JOEL D. MEDD, District Judge, concurs.

NOTES

[1] A previous opinion in this matter was filed January 22, 1982, and is herewith withdrawn. That opinion, which dismissed the appeal because of the absence of a Rule 54(b), NDRCivP, determination that there was no just reason for delay and direction for entry of judgment, relied upon a Rule 10(g), NDRAppP, agreed statement in the appendix. Although the complete record in the two Aberle lawsuits was certified to us, ordinarily Rule 10(g) statements are in lieu of the record. At the urging of counsel we have examined the record and find that an appropriate Rule 54(b) statement was made and, further, that an order was signed severing the third-party declaratory action from the principal actions.

Third-party claims may be severed from the principal action. Rule 14(a), NDRCivP; Rule 20(b), NDRCivP; Rule 42(b), NDRCivP. See also, Bismarck Public School District No. 1 v. Ritterbush Associates, 313 N.W.2d 712 (N.D.1981). When Rule 20(b) or Rule 42(b) orders have separated a claim from a suit, Rule 54(b) orders are necessary to permit appeals. See discussion in Minch v. City of Fargo, 297 N.W.2d 785 (N.D.1980).

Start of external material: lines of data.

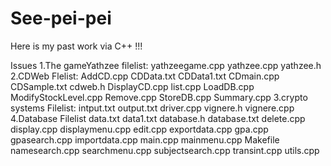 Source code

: See-pei-pei
===========

Here is my past work via C++ !!!

Issues
1.The gameYathzee
filelist:
yathzeegame.cpp
yathzee.cpp
yathzee.h
2.CDWeb
Flelist:
AddCD.cpp
CDData.txt
CDData1.txt
CDmain.cpp
CDSample.txt
cdweb.h
DisplayCD.cpp
list.cpp
LoadDB.cpp
ModifyStockLevel.cpp
Remove.cpp
StoreDB.cpp
Summary.cpp
3.crypto systems
Filelist:
intput.txt
output.txt
driver.cpp
vignere.h
vignere.cpp
4.Database
Filelist
data.txt
data1.txt
database.h
database.txt
delete.cpp
display.cpp
displaymenu.cpp
edit.cpp
exportdata.cpp
gpa.cpp
gpasearch.cpp
importdata.cpp
main.cpp
mainmenu.cpp
Makefile
namesearch.cpp
searchmenu.cpp
subjectsearch.cpp
transint.cpp
utils.cpp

[2] The North Dakota Declaratory Judgments Act was enacted as Chapter 237, North Dakota Session Laws, 1923. It included sections 14, 15, and 16 relating to savings clause, uniformity of interpretation, and the title "Uniform Declaratory Judgments Act." These three sections appear at sections 7712a14, 7712a15 and 7712a16 of the 1925 Supplement to the 1913 Compiled Laws of North Dakota. The Revisor's Note to Chapter 32-23, prior to the publication of the North Dakota Revised Code of 1943, declared sections 14, 15, and 16 of Ch. 237, S.L. 1923, as surplusage and omitted them.

[3] See Annotation, 142 A.L.R. 8, at 17; 22 Am.Jur.2d Declaratory Judgments, § 9; 26 C.J.S. Declaratory Judgments, § 11.

[4] See, generally, 7C Appleman, Insurance Law and Practice, §§ 4681-4694; 14 Anderson, Couch on Insurance 2d, §§ 51:142-51:171; AnnotationDeclaratory JudgmentsInsurance Matters, 108 A.L.R. 1005; AnnotationDeclaratory ActionOther Pending Action, 135 A.L.R. 934; AnnotationDeclaratory JudgmentsInsurance Questions, 142 A.L.R. 8; AnnotationLiability InsuranceWaiverEstoppel, 38 A.L.R.2d 1148; AnnotationLiability InsurerRefusal to Defend, 49 A.L.R.2d 694; AnnotationAutomobile Liability InsuranceRisks, 89 A.L.R.2d 150; AnnotationInsured's Right to Recover Attorneys' Fees, 87 A.L.R.3d 429; AnnotationDefense by InsurerCoinsurer's Duty, 90 A.L.R.3d 1199; AnnotationFarm Owners' Liability Insurance, 93 A.L.R.3d 472.

[5] See discussion of Minnesota cases, 6 William Mitchell L.Rev. 473 (1980).